Nella storia, Collodi, racconta di una conversazione accesa tra i due e dopo una serie di ammonimenti del Grillo e di riposte impudenti da parte del burattino, succede quel che si sa. Pinocchio schiaccia il Grillo con un martello di legno: “[…] e poi rimase lì stecchito e appiccicato alla parete.” E così mette a tacere la coscienza.

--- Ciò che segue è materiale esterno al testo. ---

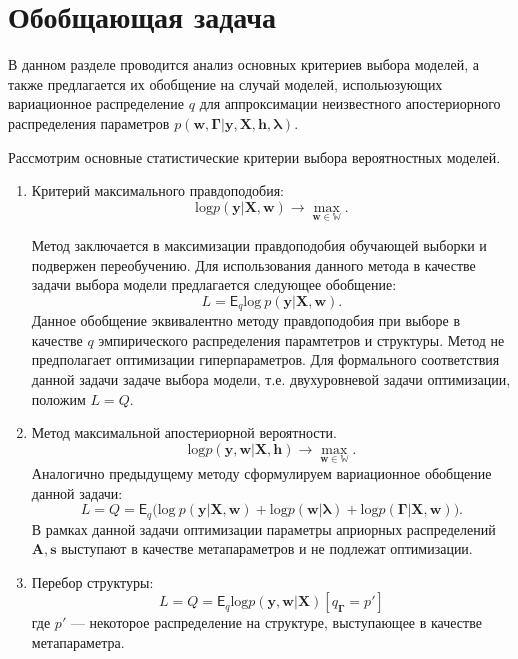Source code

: \section{Обобщающая задача}
В данном разделе проводится анализ основных критериев выбора моделей, а также предлагается их обобщение на случай моделей, испольюзующих вариационное распределение $q$ для аппроксимации неизвестного апостериорного распределения параметров $p(\mathbf{w}, \boldsymbol{\Gamma}|\mathbf{y}, \mathbf{X}, \mathbf{h}, \boldsymbol{\lambda})$.

Рассмотрим основные статистические критерии выбора вероятностных моделей. 
\begin{enumerate}
\item Критерий максимального правдоподобия:
\[
    \text{log}p(\mathbf{y}|\mathbf{X}, \mathbf{w}) \to \max_{\mathbf{w} \in \mathbb{W}}.
\]

Метод заключается в максимизации правдоподобия обучающей выборки и подвержен переобучению.
Для использования данного метода в качестве задачи выбора модели предлагается следующее обобщение:
\begin{equation}
\label{eq:optim_ml}
    L =  \mathsf{E}_q \text{log}~p(\mathbf{y}|\mathbf{X}, \mathbf{w}).
\end{equation}
Данное обобщение эквивалентно  методу правдоподобия при выборе в качестве $q$ эмпирического распределения парамтетров и структуры.
Метод не предполагает оптимизации гиперпараметров. Для формального соответствия данной задачи задаче выбора модели, т.е. двухуровневой задачи оптимизации, положим $L=Q$.


\item Метод максимальной апостериорной вероятности. 
\[
    \text{log}p(\mathbf{y},\mathbf{w}|\mathbf{X}, \mathbf{h} ) \to \max_{\mathbf{w} \in \mathbb{W}}.
\]
Аналогично предыдущему методу сформулируем вариационное обобщение данной задачи:
\begin{equation}
\label{eq:optim_map}
    L = Q = \mathsf{E}_q \bigl(\text{log}~p(\mathbf{y}|\mathbf{X}, \mathbf{w})+\text{log}p(\mathbf{w}|\boldsymbol{\lambda}) + \text{log}p(\boldsymbol{\Gamma}|\mathbf{X}, \mathbf{w})\bigr).
\end{equation}
В рамках данной задачи оптимизации параметры априорных распределений $\mathbf{A}, \mathbf{s}$ выступают в качестве метапараметров и не подлежат оптимизации.



\item Перебор структуры:
\begin{equation}
\label{eq:optim_struct}
    L =  Q = \mathsf{E}_q\text{log}p(\mathbf{y}, \mathbf{w}|\mathbf{X})[q_{\boldsymbol{\Gamma}} = p']
\end{equation}
где $p'$ --- некоторое распределение на структуре, выступающее в качестве метапараметра.





\end{enumerate}
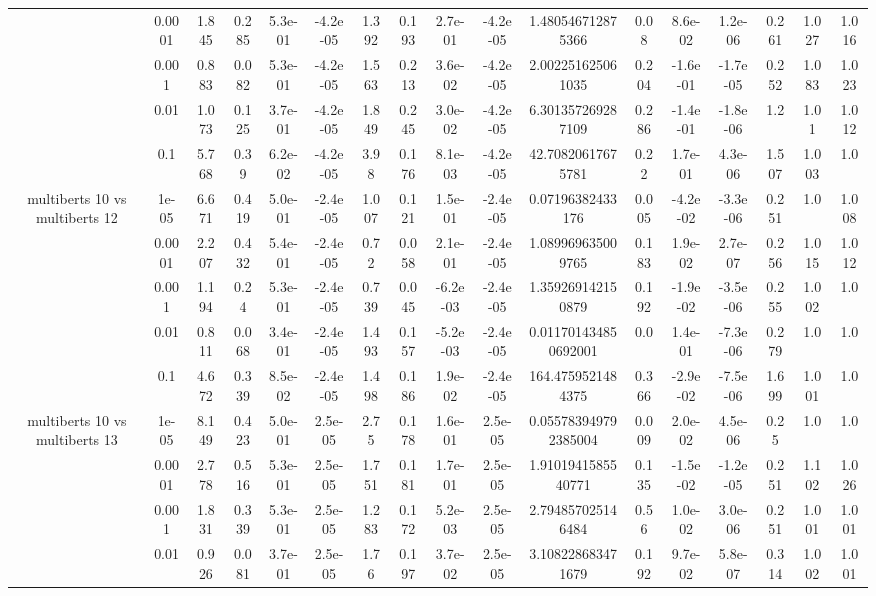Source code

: \begin{tabular}{|c|c|c|c|c|c|c|c|c|c|c|c|c|c|c|c|c|}
 & 0.0001 & 1.845 & 0.285 & 5.3e-01 & -4.2e-05 & 1.392 & 0.193 & 2.7e-01 & -4.2e-05 & 1.480546712875366 & 0.08 & 8.6e-02 & 1.2e-06 & 0.261 & 1.027 & 1.016 \\
 & 0.001 & 0.883 & 0.082 & 5.3e-01 & -4.2e-05 & 1.563 & 0.213 & 3.6e-02 & -4.2e-05 & 2.002251625061035 & 0.204 & -1.6e-01 & -1.7e-05 & 0.252 & 1.083 & 1.023 \\
 & 0.01 & 1.073 & 0.125 & 3.7e-01 & -4.2e-05 & 1.849 & 0.245 & 3.0e-02 & -4.2e-05 & 6.301357269287109 & 0.286 & -1.4e-01 & -1.8e-06 & 1.2 & 1.01 & 1.012 \\
 & 0.1 & 5.768 & 0.39 & 6.2e-02 & -4.2e-05 & 3.98 & 0.176 & 8.1e-03 & -4.2e-05 & 42.70820617675781 & 0.22 & 1.7e-01 & 4.3e-06 & 1.507 & 1.003 & 1.0 \\
\hline
\multirow{5}{*}{multiberts 10 vs multiberts 12} & 1e-05 & 6.671 & 0.419 & 5.0e-01 & -2.4e-05 & 1.007 & 0.121 & 1.5e-01 & -2.4e-05 & 0.07196382433176 & 0.005 & -4.2e-02 & -3.3e-06 & 0.251 & 1.0 & 1.008 \\
 & 0.0001 & 2.207 & 0.432 & 5.4e-01 & -2.4e-05 & 0.72 & 0.058 & 2.1e-01 & -2.4e-05 & 1.089969635009765 & 0.183 & 1.9e-02 & 2.7e-07 & 0.256 & 1.015 & 1.012 \\
 & 0.001 & 1.194 & 0.24 & 5.3e-01 & -2.4e-05 & 0.739 & 0.045 & -6.2e-03 & -2.4e-05 & 1.359269142150879 & 0.192 & -1.9e-02 & -3.5e-06 & 0.255 & 1.002 & 1.0 \\
 & 0.01 & 0.811 & 0.068 & 3.4e-01 & -2.4e-05 & 1.493 & 0.157 & -5.2e-03 & -2.4e-05 & 0.011701434850692001 & 0.0 & 1.4e-01 & -7.3e-06 & 0.279 & 1.0 & 1.0 \\
 & 0.1 & 4.672 & 0.339 & 8.5e-02 & -2.4e-05 & 1.498 & 0.186 & 1.9e-02 & -2.4e-05 & 164.4759521484375 & 0.366 & -2.9e-02 & -7.5e-06 & 1.699 & 1.001 & 1.0 \\
\hline
\multirow{5}{*}{multiberts 10 vs multiberts 13} & 1e-05 & 8.149 & 0.423 & 5.0e-01 & 2.5e-05 & 2.75 & 0.178 & 1.6e-01 & 2.5e-05 & 0.055783949792385004 & 0.009 & 2.0e-02 & 4.5e-06 & 0.25 & 1.0 & 1.0 \\
 & 0.0001 & 2.778 & 0.516 & 5.3e-01 & 2.5e-05 & 1.751 & 0.181 & 1.7e-01 & 2.5e-05 & 1.9101941585540771 & 0.135 & -1.5e-02 & -1.2e-05 & 0.251 & 1.102 & 1.026 \\
 & 0.001 & 1.831 & 0.339 & 5.3e-01 & 2.5e-05 & 1.283 & 0.172 & 5.2e-03 & 2.5e-05 & 2.794857025146484 & 0.56 & 1.0e-02 & 3.0e-06 & 0.251 & 1.001 & 1.001 \\
 & 0.01 & 0.926 & 0.081 & 3.7e-01 & 2.5e-05 & 1.76 & 0.197 & 3.7e-02 & 2.5e-05 & 3.108228683471679 & 0.192 & 9.7e-02 & 5.8e-07 & 0.314 & 1.002 & 1.001 \\

\end{tabular}

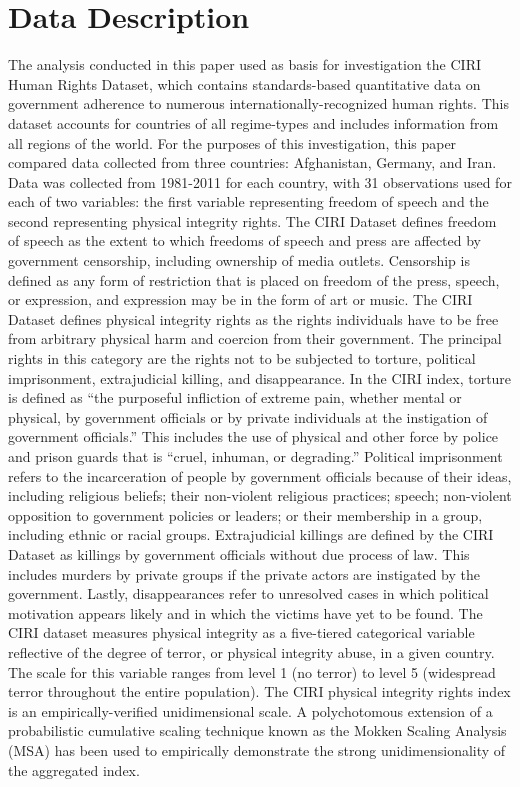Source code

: \documentclass{article}
\begin{document}
\section{Data Description}
The analysis conducted in this paper used as basis for investigation the CIRI Human Rights Dataset, which contains standards-based quantitative data on government adherence to numerous internationally-recognized human rights. This dataset accounts for countries of all regime-types and includes information from all regions of the world. For the purposes of this investigation, this paper compared data collected from three countries: Afghanistan, Germany, and Iran. Data was collected from 1981-2011 for each country, with 31 observations used for each of two variables: the first variable representing freedom of speech and the second representing physical integrity rights. 
The CIRI Dataset defines freedom of speech as the extent to which freedoms of speech and press are affected by government censorship, including ownership of media outlets. Censorship is defined as any form of restriction that is placed on freedom of the press, speech, or expression, and expression may be in the form of art or music. 
The CIRI Dataset defines physical integrity rights as the rights individuals have to be free from arbitrary physical harm and coercion from their government. The principal rights in this category are the rights not to be subjected to torture, political imprisonment, extrajudicial killing, and disappearance. In the CIRI index, torture is defined as “the purposeful infliction of extreme pain, whether mental or physical, by government officials or by private individuals at the instigation of government officials.” This includes the use of physical and other force by police and prison guards that is “cruel, inhuman, or degrading.” Political imprisonment refers to the incarceration of people by government officials because of their ideas, including religious beliefs; their non-violent religious practices; speech; non-violent opposition to government policies or leaders; or their membership in a group, including ethnic or racial groups. Extrajudicial killings are defined by the CIRI Dataset as killings by government officials without due process of law. This includes murders by private groups if the private actors are instigated by the government. Lastly, disappearances refer to unresolved cases in which political motivation appears likely and in which the victims have yet to be found. The CIRI dataset measures physical integrity as a five-tiered categorical variable reflective of the degree of terror, or physical integrity abuse, in a given country. The scale for this variable ranges from level 1 (no terror) to level 5 (widespread terror throughout the entire population). 
The CIRI physical integrity rights index is an empirically-verified unidimensional scale. A polychotomous extension of a probabilistic cumulative scaling technique known as the Mokken Scaling Analysis (MSA) has been used to empirically demonstrate the strong unidimensionality of the aggregated index.
\end{document}
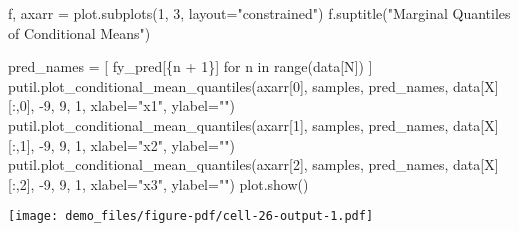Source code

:\documentclass[
  letterpaper,
  DIV=11,
  numbers=noendperiod]{scrartcl}
\newenvironment{Shaded}{\begin{snugshade}}{\end{snugshade}}
\newcommand{\BuiltInTok}[1]{\textcolor[rgb]{0.00,0.23,0.31}{#1}}
\newcommand{\ControlFlowTok}[1]{\textcolor[rgb]{0.00,0.23,0.31}{#1}}
\newcommand{\DecValTok}[1]{\textcolor[rgb]{0.68,0.00,0.00}{#1}}
\newcommand{\KeywordTok}[1]{\textcolor[rgb]{0.00,0.23,0.31}{#1}}
\newcommand{\NormalTok}[1]{\textcolor[rgb]{0.00,0.23,0.31}{#1}}
\newcommand{\OperatorTok}[1]{\textcolor[rgb]{0.37,0.37,0.37}{#1}}
\newcommand{\SpecialCharTok}[1]{\textcolor[rgb]{0.37,0.37,0.37}{#1}}
\newcommand{\SpecialStringTok}[1]{\textcolor[rgb]{0.13,0.47,0.30}{#1}}
\newcommand{\StringTok}[1]{\textcolor[rgb]{0.13,0.47,0.30}{#1}}
\begin{document}
\begin{Shaded}
\begin{Highlighting}[]
\NormalTok{f, axarr }\OperatorTok{=}\NormalTok{ plot.subplots(}\DecValTok{1}\NormalTok{, }\DecValTok{3}\NormalTok{, layout}\OperatorTok{=}\StringTok{"constrained"}\NormalTok{)}
\NormalTok{f.suptitle(}\StringTok{"Marginal Quantiles of Conditional Means"}\NormalTok{)}

\NormalTok{pred\_names }\OperatorTok{=}\NormalTok{ [ }\SpecialStringTok{f\textquotesingle{}y\_pred[}\SpecialCharTok{\{}\NormalTok{n }\OperatorTok{+} \DecValTok{1}\SpecialCharTok{\}}\SpecialStringTok{]\textquotesingle{}} \ControlFlowTok{for}\NormalTok{ n }\KeywordTok{in} \BuiltInTok{range}\NormalTok{(data[}\StringTok{\textquotesingle{}N\textquotesingle{}}\NormalTok{]) ]}
\NormalTok{putil.plot\_conditional\_mean\_quantiles(axarr[}\DecValTok{0}\NormalTok{], samples, pred\_names,}
\NormalTok{                                      data[}\StringTok{\textquotesingle{}X\textquotesingle{}}\NormalTok{][:,}\DecValTok{0}\NormalTok{], }\OperatorTok{{-}}\DecValTok{9}\NormalTok{, }\DecValTok{9}\NormalTok{, }\DecValTok{1}\NormalTok{,}
\NormalTok{                                      xlabel}\OperatorTok{=}\StringTok{"x1"}\NormalTok{, ylabel}\OperatorTok{=}\StringTok{""}\NormalTok{)}
\NormalTok{putil.plot\_conditional\_mean\_quantiles(axarr[}\DecValTok{1}\NormalTok{], samples, pred\_names,}
\NormalTok{                                      data[}\StringTok{\textquotesingle{}X\textquotesingle{}}\NormalTok{][:,}\DecValTok{1}\NormalTok{], }\OperatorTok{{-}}\DecValTok{9}\NormalTok{, }\DecValTok{9}\NormalTok{, }\DecValTok{1}\NormalTok{,}
\NormalTok{                                      xlabel}\OperatorTok{=}\StringTok{"x2"}\NormalTok{, ylabel}\OperatorTok{=}\StringTok{""}\NormalTok{)}
\NormalTok{putil.plot\_conditional\_mean\_quantiles(axarr[}\DecValTok{2}\NormalTok{], samples, pred\_names,}
\NormalTok{                                      data[}\StringTok{\textquotesingle{}X\textquotesingle{}}\NormalTok{][:,}\DecValTok{2}\NormalTok{], }\OperatorTok{{-}}\DecValTok{9}\NormalTok{, }\DecValTok{9}\NormalTok{, }\DecValTok{1}\NormalTok{,}
\NormalTok{                                      xlabel}\OperatorTok{=}\StringTok{"x3"}\NormalTok{, ylabel}\OperatorTok{=}\StringTok{""}\NormalTok{)}
\NormalTok{plot.show()}
\end{Highlighting}
\end{Shaded}

\texttt{[image: demo\_files/figure-pdf/cell-26-output-1.pdf]}
\end{document}
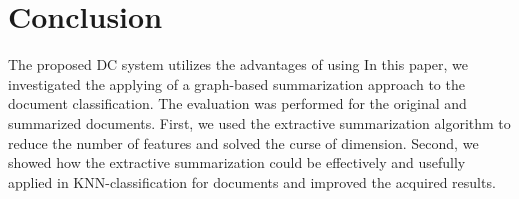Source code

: \documentclass{sigchi}
\begin{document}
\section{Conclusion}\label{sectionConclusion}
The proposed DC system utilizes the advantages of using
In this paper, we investigated the applying of a graph-based summarization approach to the document classification. 
The evaluation was performed for the original and summarized documents. 
First, we used the extractive summarization algorithm to reduce the number of features and solved the curse of dimension. 
Second, we showed how the extractive summarization could be effectively and usefully applied in KNN-classification for documents and improved the acquired results.


%
%
%
%
%
\balance{}




\end{document}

Da sempre si cerca di dare forma alla coscienza. Nella Bibbia, il nuovo testamento, negli atti degli apostoli, così San Paolo, l’apostolo delle genti, rispose all’accusa di fomentare disordini ed essere a capo di una setta:“Per questo anche io mi sforzo di conservare in ogni momento una coscienza irreprensibile davanti a Dio e davanti agli uomini”. Ma non voglio divagare troppo, al riguardo si potrebbe aprire una parentesi infinita e, al di là del mio modesto parere, non potrei contribuire in altro modo. Ci sono gli esperti che parlano e scrivono di ciò. E come si dice nella preghiera Salve o Regina, Orsù dunque… in contrapposizione con la religione cattolica devo necessariamente citare Rumi – il grande pensatore e poeta persiano sufi –: “La verità era uno specchio che cadendo dal cielo si ruppe…Ciascuno ne prese un pezzo e vedendo riflessa in esso la propria immagine, credette di possedere l’intera verità”.